On 09/13/2015 10:06 AM, Martin Nowak wrote:
On 09/13/2015 05:03 AM, Andrei Alexandrescu wrote:
Yah, understood. Problem here is the approach is bound to run into walls
at every few steps. Say you fix the comparisons to work. Then you have
operators such as LIKE that are necessary yet not representable in D. So
more tricks are in order. This is what I've seen with ET in C++ - an
endless collection of tricks to achieve modest outcomes at enormous costs.

But this is not an argument to rule out `opBinary!"<"`.

Agreed.

To summarize the arguments.

- logical indexing x[x < 20]

   e.g. opBinary!"<" returns a bit mask to select entries of a large vector

Good one. But niche, can be solved with a function, etc.

- faster comparison

   struct Foo
   {
       size_t id;
       int opCmp(Foo rhs)
       {
           if (id < rhs.id) return -1;
           if (id == rhs.id) return 0;
           else return 1;
       }
       bool opBinary(string s:"<")(Foo rhs)
       {
           return id < rhs.id;
       }
   }

   Sorting a million Foos w/ random ids is 37.5% slower with opCmp.

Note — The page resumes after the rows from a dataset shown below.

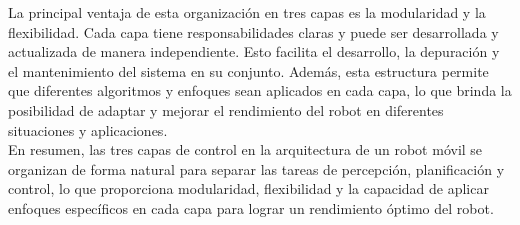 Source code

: \documentclass{article}
\begin{document}
\begin{itemize}
  La principal ventaja de esta organización en tres capas es la modularidad y la flexibilidad. Cada capa tiene responsabilidades claras y puede ser desarrollada y actualizada de manera independiente. Esto facilita el desarrollo, la depuración y el mantenimiento del sistema en su conjunto. Además, esta estructura permite que diferentes algoritmos y enfoques sean aplicados en cada capa, lo que brinda la posibilidad de adaptar y mejorar el rendimiento del robot en diferentes situaciones y aplicaciones.\\
  

  En resumen, las tres capas de control en la arquitectura de un robot móvil se organizan de forma natural para separar las tareas de percepción, planificación y control, lo que proporciona modularidad, flexibilidad y la capacidad de aplicar enfoques específicos en cada capa para lograr un rendimiento óptimo del robot.
  
\end{itemize}
  
\end{document}

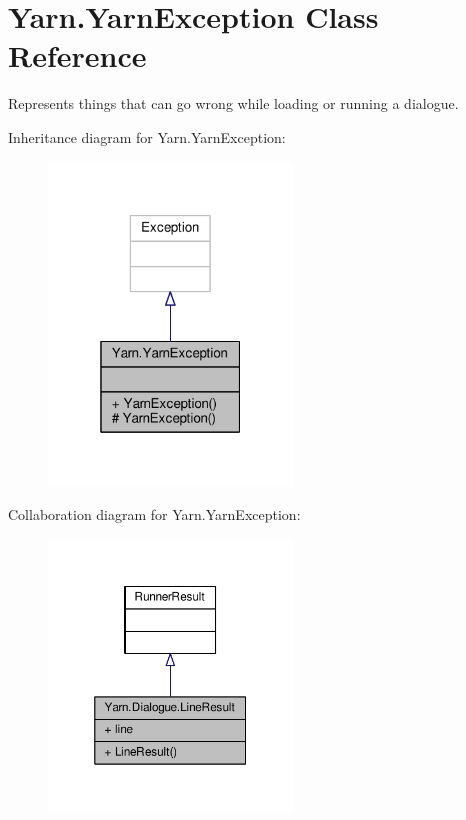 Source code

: \hypertarget{a00194}{\section{Yarn.\-Yarn\-Exception Class Reference}
\label{a00194}
}


Represents things that can go wrong while loading or running a dialogue.  




Inheritance diagram for Yarn.\-Yarn\-Exception\-:
\nopagebreak
\begin{figure}[H]
\begin{center}
\leavevmode
\includegraphics[width=184pt]{a00604}
\end{center}
\end{figure}


Collaboration diagram for Yarn.\-Yarn\-Exception\-:
\nopagebreak
\begin{figure}[H]
\begin{center}
\leavevmode
\includegraphics[width=184pt]{a00605}
\end{center}
\end{figure}
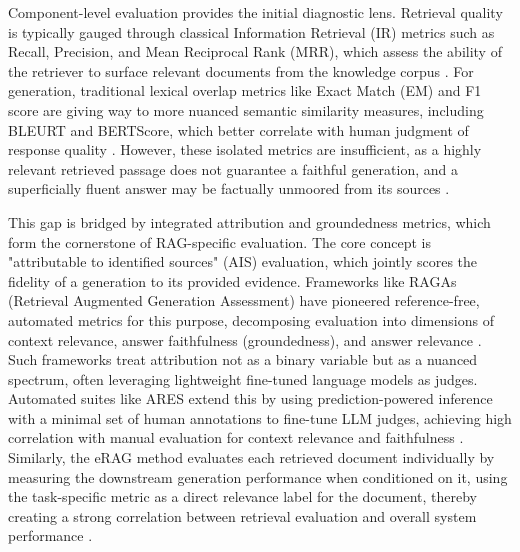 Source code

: \documentclass[11pt,a4paper]{article}
\begin{document}
Component-level evaluation provides the initial diagnostic lens. Retrieval quality is typically gauged through classical Information Retrieval (IR) metrics such as Recall, Precision, and Mean Reciprocal Rank (MRR), which assess the ability of the retriever to surface relevant documents from the knowledge corpus \cite{arxiv:2404.10981v1}. For generation, traditional lexical overlap metrics like Exact Match (EM) and F1 score are giving way to more nuanced semantic similarity measures, including BLEURT and BERTScore, which better correlate with human judgment of response quality \cite{arxiv:2405.07437v2}. However, these isolated metrics are insufficient, as a highly relevant retrieved passage does not guarantee a faithful generation, and a superficially fluent answer may be factually unmoored from its sources \cite{arxiv:2312.10997v5}.

This gap is bridged by integrated attribution and groundedness metrics, which form the cornerstone of RAG-specific evaluation. The core concept is "attributable to identified sources" (AIS) evaluation, which jointly scores the fidelity of a generation to its provided evidence. Frameworks like RAGAs (Retrieval Augmented Generation Assessment) have pioneered reference-free, automated metrics for this purpose, decomposing evaluation into dimensions of context relevance, answer faithfulness (groundedness), and answer relevance \cite{arxiv:2309.15217v1}. Such frameworks treat attribution not as a binary variable but as a nuanced spectrum, often leveraging lightweight fine-tuned language models as judges. Automated suites like ARES extend this by using prediction-powered inference with a minimal set of human annotations to fine-tune LLM judges, achieving high correlation with manual evaluation for context relevance and faithfulness \cite{arxiv:2405.07437v2}. Similarly, the eRAG method evaluates each retrieved document individually by measuring the downstream generation performance when conditioned on it, using the task-specific metric as a direct relevance label for the document, thereby creating a strong correlation between retrieval evaluation and overall system performance \cite{arxiv:2404.13781v1}.
\end{document}
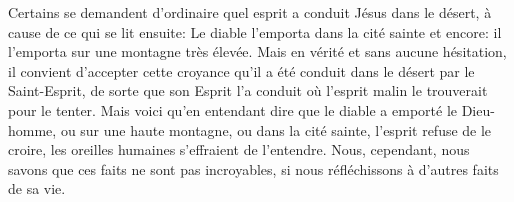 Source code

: Certains se demandent d’ordinaire quel esprit a conduit Jésus dans le désert,
	à cause de ce qui se lit ensuite:
		Le diable l’emporta dans la cité sainte
	et encore:
		il l’emporta sur une montagne très élevée.
Mais en vérité et sans aucune hésitation, il convient d’accepter cette croyance
	qu’il a été conduit dans le désert par le Saint-Esprit,
	de sorte que son Esprit l’a conduit
		où l’esprit malin le trouverait pour le tenter.
Mais voici qu’en entendant dire que le diable a emporté le Dieu-homme,
	ou sur une haute montagne, ou dans la cité sainte,
	l’esprit refuse de le croire,
	les oreilles humaines s’effraient de l’entendre.
Nous, cependant, nous savons que ces faits ne sont pas incroyables,
	si nous réfléchissons à d’autres faits de sa vie.
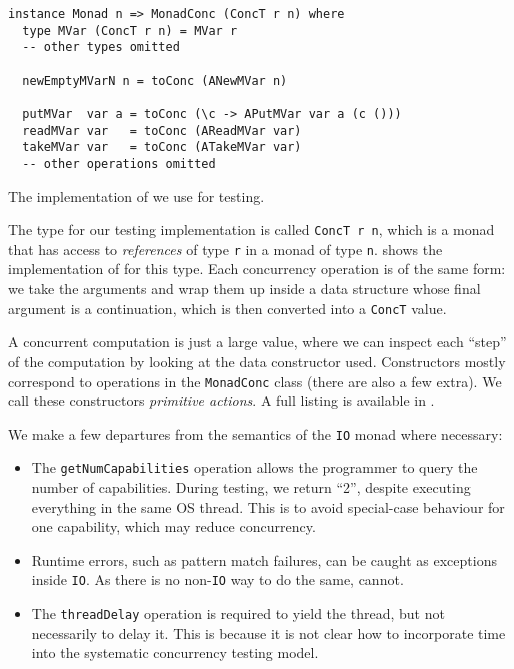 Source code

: \begin{listing}
  \begin{verbatim}
instance Monad n => MonadConc (ConcT r n) where
  type MVar (ConcT r n) = MVar r
  -- other types omitted

  newEmptyMVarN n = toConc (ANewMVar n)

  putMVar  var a = toConc (\c -> APutMVar var a (c ()))
  readMVar var   = toConc (AReadMVar var)
  takeMVar var   = toConc (ATakeMVar var)
  -- other operations omitted
  \end{verbatim}
  \caption{The implementation of  we use for testing.}\label{lst:mvarops}
\end{listing}

The type for our testing implementation is called \verb|ConcT r n|, which is a
monad that has access to \emph{references} of type \verb|r| in a monad of type
\verb|n|.   shows the implementation of  for
this type.  Each concurrency operation is of the same form: we take the
arguments and wrap them up inside a data structure whose final argument is a
continuation, which is then converted into a \verb|ConcT| value.

A concurrent computation is just a large value, where we can inspect each
``step'' of the computation by looking at the data constructor used.
Constructors mostly correspond to operations in the \verb|MonadConc| class
(there are also a few extra).  We call these constructors \emph{primitive
  actions}.  A full listing is available in .

We make a few departures from the semantics of the \verb|IO| monad where
necessary:

\begin{itemize}
\item The \verb|getNumCapabilities| operation allows the programmer to query the
  number of capabilities.  During testing, we return ``2'', despite executing
  everything in the same OS thread.  This is to avoid special-case behaviour for
  one capability, which may reduce concurrency.
\item Runtime errors, such as pattern match failures, can be caught as
  exceptions inside \verb|IO|.  As there is no non-\verb|IO| way to do the same,
  \dejafu{} cannot.
\item The \verb|threadDelay| operation is required to yield the thread, but not
  necessarily to delay it.  This is because it is not clear how to incorporate
  time into the systematic concurrency testing model.
\end{itemize}

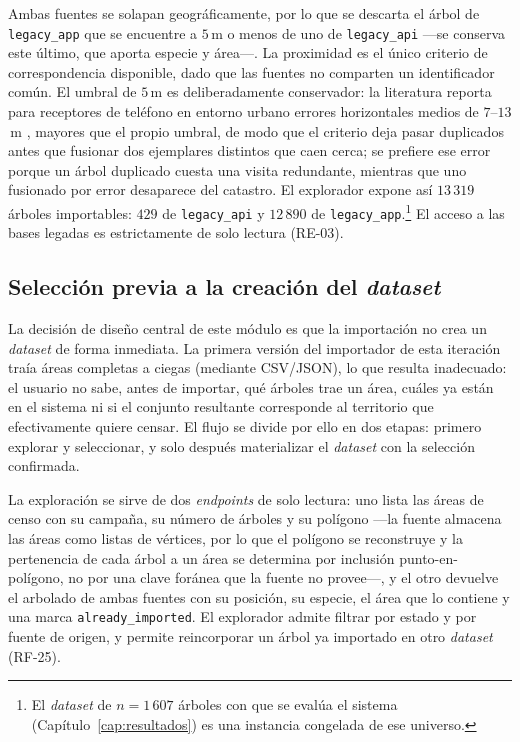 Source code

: Ambas fuentes se solapan geográficamente, por lo que se descarta el árbol de \texttt{legacy\_app}
que se encuentre a $5$\,m o menos de uno de \texttt{legacy\_api} ---se conserva este último, que
aporta especie y área---. La proximidad es el único criterio de correspondencia disponible, dado
que las fuentes no comparten un identificador común. El umbral de $5$\,m es deliberadamente
conservador: la literatura reporta para receptores de teléfono en entorno urbano errores
horizontales medios de $7$--$13$\,m \citep{merry2019smartphone}, mayores que el propio umbral, de
modo que el criterio deja pasar duplicados antes que fusionar dos ejemplares distintos que caen
cerca; se prefiere ese error porque un árbol duplicado cuesta una visita redundante, mientras que
uno fusionado por error desaparece del catastro. El explorador expone así $13\,319$ árboles
importables: $429$ de \texttt{legacy\_api} y $12\,890$ de
\texttt{legacy\_app}.\footnote{El \textit{dataset} de $n = 1\,607$ árboles con que se evalúa el
sistema (Capítulo~\ref{cap:resultados}) es una instancia congelada de ese universo.} El acceso a
las bases legadas es estrictamente de solo lectura
(RE-03).

\subsection{Selección previa a la creación del \textit{dataset}}

La decisión de diseño central de este módulo es que la importación no crea un \textit{dataset} de
forma inmediata. La primera versión del importador de esta iteración traía áreas completas a ciegas
(mediante CSV/JSON), lo que resulta inadecuado: el usuario no sabe, antes de importar, qué árboles
trae un área, cuáles ya están en el sistema ni si el conjunto resultante corresponde al territorio
que efectivamente quiere censar. El flujo se divide por ello en dos etapas: primero explorar y
seleccionar, y solo después materializar el \textit{dataset} con la selección confirmada.

La exploración se sirve de dos \textit{endpoints} de solo lectura: uno lista las áreas de censo con
su campaña, su número de árboles y su polígono ---la fuente almacena las áreas como listas de
vértices, por lo que el polígono se reconstruye y la pertenencia de cada árbol a un área se
determina por inclusión punto-en-polígono, no por una clave foránea que la fuente no provee---, y
el otro devuelve el arbolado de ambas fuentes con su posición, su especie, el área que lo contiene
y una marca \texttt{already\_imported}. El explorador admite filtrar por estado y por fuente de
origen, y permite reincorporar un árbol ya importado en otro \textit{dataset} (RF-25).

   foos.sort!((a, b) => a.opBinary!"<"(b))(); // 104ms
   foos.sort!((a, b) => a < b)(); // 143ms

I think this is a good candidate for a peephole optimization.

- expression templates

   I'm well aware of the limitations, but still think it will work out
nicely for an ORM b/c there is precedence in other language, e.g. Rails'
(ActiveRecord) query syntax.

Fine, but let's not forget the ET experience in D will be a lot closer to that in C++ than that in Rails. And that doesn't bode well.

- language regularization

   It's surprising to find these "arbitrary" language limitations.
   The non-predictability of what's possible has always been a huge issue
for me with C++, i.e. you come up with an idea, spend 4 hours
implementing it only to find out that the small detail x isn't feasible.

This is the case in all powerful languages. Martin Odersky told me there's a constant problem with Scala having such a powerful type systems, the envelope of what can and cannot be done with it is really fuzzy and frustrates its power users.